[Collected data]
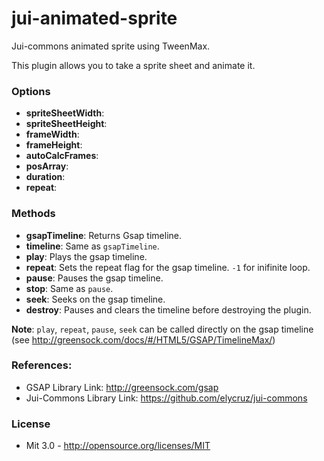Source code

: # jui-animated-sprite
Jui-commons animated sprite using TweenMax.

This plugin allows you to take a sprite sheet and animate it.

### Options
- **spriteSheetWidth**:
- **spriteSheetHeight**:
- **frameWidth**:
- **frameHeight**:
- **autoCalcFrames**:
- **posArray**:
- **duration**:
- **repeat**:

### Methods
- **gsapTimeline**: Returns Gsap timeline.
- **timeline**: Same as `gsapTimeline`.
- **play**:  Plays the gsap timeline.
- **repeat**:  Sets the repeat flag for the gsap timeline.  `-1` for inifinite loop.
- **pause**:  Pauses the gsap timeline.
- **stop**:  Same as `pause`.
- **seek**:  Seeks on the gsap timeline.
- **destroy**:  Pauses and clears the timeline before destroying the plugin.

**Note**: `play`, `repeat`, `pause`, `seek` can be called directly on the gsap timeline (see http://greensock.com/docs/#/HTML5/GSAP/TimelineMax/)

### References:
- GSAP Library Link: http://greensock.com/gsap
- Jui-Commons Library Link: https://github.com/elycruz/jui-commons

### License
- Mit 3.0 - http://opensource.org/licenses/MIT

» Instructions to follow:
The expected response consists solely of the lines from the one with "Plays the gsap timeline." through the end of the records, repeated exactly.

» Reply:
- **play**:  Plays the gsap timeline.
- **repeat**:  Sets the repeat flag for the gsap timeline.  `-1` for inifinite loop.
- **pause**:  Pauses the gsap timeline.
- **stop**:  Same as `pause`.
- **seek**:  Seeks on the gsap timeline.
- **destroy**:  Pauses and clears the timeline before destroying the plugin.

**Note**: `play`, `repeat`, `pause`, `seek` can be called directly on the gsap timeline (see http://greensock.com/docs/#/HTML5/GSAP/TimelineMax/)

### References:
- GSAP Library Link: http://greensock.com/gsap
- Jui-Commons Library Link: https://github.com/elycruz/jui-commons

### License
- Mit 3.0 - http://opensource.org/licenses/MIT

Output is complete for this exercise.